Comment écoutez-vous votre musique ?

Comment écoutez-vous votre musique ?


Cet article a été publié pour la première fois dans Copper Magazine de PS Audio.

Il y a de nombreuses années, alors que je n'avais que 19 ans, j'ai commencé à prendre des cours de guitare avec un grand ami à moi, à qui je suis éternellement reconnaissant pour son influence et sa contribution à la joie que j'ai pu tirer de l'écoute de la musique, ainsi que de mes humbles tentatives de jouer. Je me souviens lui avoir demandé un jour ce qu'il aimait le plus dans un morceau particulier. Comme vous pouvez l'imaginer, en tant que guitariste et professeur de guitare, il m'a répondu qu'il aimait beaucoup les parties de guitare, les parties rythmiques et les solos.

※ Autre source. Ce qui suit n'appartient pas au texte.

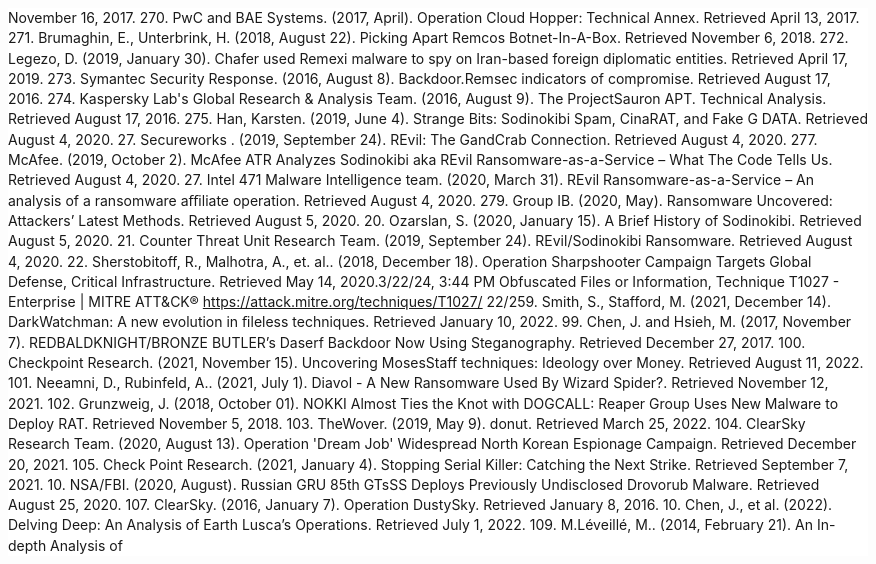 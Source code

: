 November 16, 2017.
270. PwC and BAE Systems. (2017, April). Operation Cloud Hopper:
Technical Annex. Retrieved April 13, 2017.
271. Brumaghin, E., Unterbrink, H. (2018, August 22). Picking Apart
Remcos Botnet-In-A-Box. Retrieved November 6, 2018.
272. Legezo, D. (2019, January 30). Chafer used Remexi malware
to spy on Iran-based foreign diplomatic entities. Retrieved
April 17, 2019.
273. Symantec Security Response. (2016, August 8).
Backdoor.Remsec indicators of compromise. Retrieved August
17, 2016.
274. Kaspersky Lab's Global Research & Analysis Team. (2016,
August 9). The ProjectSauron APT. Technical Analysis.
Retrieved August 17, 2016.
275. Han, Karsten. (2019, June 4). Strange Bits: Sodinokibi Spam,
CinaRAT, and Fake G DATA. Retrieved August 4, 2020.
27. Secureworks . (2019, September 24). REvil: The GandCrab
Connection. Retrieved August 4, 2020.
277. McAfee. (2019, October 2). McAfee ATR Analyzes Sodinokibi
aka REvil Ransomware-as-a-Service – What The Code Tells
Us. Retrieved August 4, 2020.
27. Intel 471 Malware Intelligence team. (2020, March 31). REvil
Ransomware-as-a-Service – An analysis of a ransomware
aﬃliate operation. Retrieved August 4, 2020.
279. Group IB. (2020, May). Ransomware Uncovered: Attackers’
Latest Methods. Retrieved August 5, 2020.
20. Ozarslan, S. (2020, January 15). A Brief History of Sodinokibi.
Retrieved August 5, 2020.
21. Counter Threat Unit Research Team. (2019, September 24).
REvil/Sodinokibi Ransomware. Retrieved August 4, 2020.
22. Sherstobitoff, R., Malhotra, A., et. al.. (2018, December 18).
Operation Sharpshooter Campaign Targets Global Defense,
Critical Infrastructure. Retrieved May 14, 2020.3/22/24, 3:44 PM Obfuscated Files or Information, Technique T1027 - Enterprise | MITRE ATT&CK®
https://attack.mitre.org/techniques/T1027/ 22/259. Smith, S., Stafford, M. (2021, December 14). DarkWatchman:
A new evolution in ﬁleless techniques. Retrieved January 10,
2022.
99. Chen, J. and Hsieh, M. (2017, November 7).
REDBALDKNIGHT/BRONZE BUTLER’s Daserf Backdoor Now
Using Steganography. Retrieved December 27, 2017.
100. Checkpoint Research. (2021, November 15). Uncovering
MosesStaff techniques: Ideology over Money. Retrieved
August 11, 2022.
101. Neeamni, D., Rubinfeld, A.. (2021, July 1). Diavol - A New
Ransomware Used By Wizard Spider?. Retrieved November 12,
2021.
102. Grunzweig, J. (2018, October 01). NOKKI Almost Ties the Knot
with DOGCALL: Reaper Group Uses New Malware to Deploy
RAT. Retrieved November 5, 2018.
103. TheWover. (2019, May 9). donut. Retrieved March 25, 2022.
104. ClearSky Research Team. (2020, August 13). Operation
'Dream Job' Widespread North Korean Espionage Campaign.
Retrieved December 20, 2021.
105. Check Point Research. (2021, January 4). Stopping Serial
Killer: Catching the Next Strike. Retrieved September 7, 2021.
10. NSA/FBI. (2020, August). Russian GRU 85th GTsSS Deploys
Previously Undisclosed Drovorub Malware. Retrieved August
25, 2020.
107. ClearSky. (2016, January 7). Operation DustySky. Retrieved
January 8, 2016.
10. Chen, J., et al. (2022). Delving Deep: An Analysis of Earth
Lusca’s Operations. Retrieved July 1, 2022.
109. M.Léveillé, M.. (2014, February 21). An In-depth Analysis of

Ce qui était peut-être plus intéressant et moins évident, c'est ce qu'il m'a également dit : il n'a jamais vraiment écouté les paroles et les parties de clavier. Au départ, j'ai pensé que c'était tout à fait logique, car je me suis rendu compte que la guitare était son principal centre d'intérêt. Pour pouvoir enseigner les parties que lui et ses élèves souhaitaient apprendre, les aspects les plus significatifs de la musique, pour lui, recevraient alors la plus grande attention et le reste serait atténué par le cerveau, consciemment et probablement aussi inconsciemment après avoir enseigné pendant tant d'années.

D'une certaine manière, j'ai trouvé cela à la fois magistralement brillant, mais aussi un peu dommage. D'une part, il s'agissait d'une compétence enviable qui pouvait vous aider à percer un morceau de musique et à le décortiquer - un état d'esprit déconstructeur qui pouvait littéralement vous aider à entendre la musique. J'étais et je reste en fait très impressionné par cette capacité, sans parler de la vitesse à laquelle il pouvait repérer les parties de guitare dans un enregistrement.

D'une certaine manière, c'était aussi une perte, car la beauté de certaines paroles significatives pouvait se perdre dans l'éther. Certains musiciens composent leur chanson en commençant par la ligne de basse (Sheryl Crow et Sting, par exemple), d'autres à partir d'une mélodie accrocheuse ou d'une partie rythmique qu'ils ont élaborée, ou même peut-être en partant d'une idée de solo sympa et en travaillant à partir de là. Cependant, pour la plupart des auteurs-compositeurs, les paroles véhiculent une histoire et un ensemble d'émotions qui, pour certains auditeurs, définissent le véritable sens de la chanson.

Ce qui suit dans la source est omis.